ASSIGNMENT:
At the line containing "It is also clear", begin repeating lines exactly, and stop only after the final line of the records below.

DATA PROVIDED:

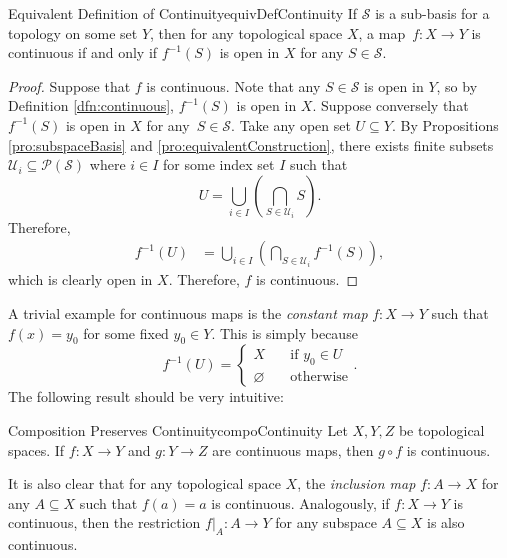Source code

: \documentclass[math]{amznotes}
\theoremstyle{remark}
\begin{document}
\begin{probox}{Equivalent Definition of Continuity}{equivDefContinuity}
    If $\mathcal{S}$ is a sub-basis for a topology on some set $Y$, then for any topological space $X$, a map~$f \colon X \to Y$ is continuous if and only if $f^{-1}\left(S\right)$ is open in $X$ for any $S \in \mathcal{S}$.
    \tcblower
    \begin{proof}
        Suppose that $f$ is continuous. Note that any $S \in \mathcal{S}$ is open in $Y$, so by Definition \ref{dfn:continuous}, $f^{-1}\left(S\right)$ is open in $X$. Suppose conversely that $f^{-1}\left(S\right)$ is open in $X$ for any~$S \in \mathcal{S}$. Take any open set $U \subseteq Y$. By Propositions \ref{pro:subspaceBasis} and \ref{pro:equivalentConstruction}, there exists finite subsets $\mathcal{U}_i \subseteq \mathcal{P}\left(\mathcal{S}\right)$ where $i \in I$ for some index set $I$ such that 
        \begin{equation*}
            U = \bigcup_{i \in I}\left(\bigcap_{S \in \mathcal{U}_i}S\right).
        \end{equation*}
        Therefore,
        \begin{align*}
            f^{-1}\left(U\right) & = \bigcup_{i \in I}\left(\bigcap_{S \in \mathcal{U}_i}f^{-1}\left(S\right)\right),
        \end{align*}
        which is clearly open in $X$. Therefore, $f$ is continuous.
    \end{proof}
\end{probox}
A trivial example for continuous maps is the \textit{constant map} $f \colon X \to Y$ such that $f\left(x\right) = y_0$ for some fixed $y_0 \in Y$. This is simply because 
\begin{equation*}
    f^{-1}\left(U\right) = \begin{cases}
        X & \quad\textrm{if } y_0 \in U \\
        \varnothing & \quad\textrm{otherwise}
    \end{cases}.
\end{equation*}
The following result should be very intuitive:
\begin{probox}{Composition Preserves Continuity}{compoContinuity}
    Let $X, Y, Z$ be topological spaces. If $f \colon X \to Y$ and $g \colon Y \to Z$ are continuous maps, then $g \circ f$ is continuous.
\end{probox}
It is also clear that for any topological space $X$, the \textit{inclusion map} $f \colon A \to X$ for any $A \subseteq X$ such that $f\left(a\right) = a$ is continuous. Analogously, if $f \colon X \to Y$ is continuous, then the restriction $f\rvert_A \colon A \to Y$ for any subspace $A \subseteq X$ is also continuous.
\end{document}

EXERCISE RESPONSE:
It is also clear that for any topological space $X$, the \textit{inclusion map} $f \colon A \to X$ for any $A \subseteq X$ such that $f\left(a\right) = a$ is continuous. Analogously, if $f \colon X \to Y$ is continuous, then the restriction $f\rvert_A \colon A \to Y$ for any subspace $A \subseteq X$ is also continuous.
\end{document}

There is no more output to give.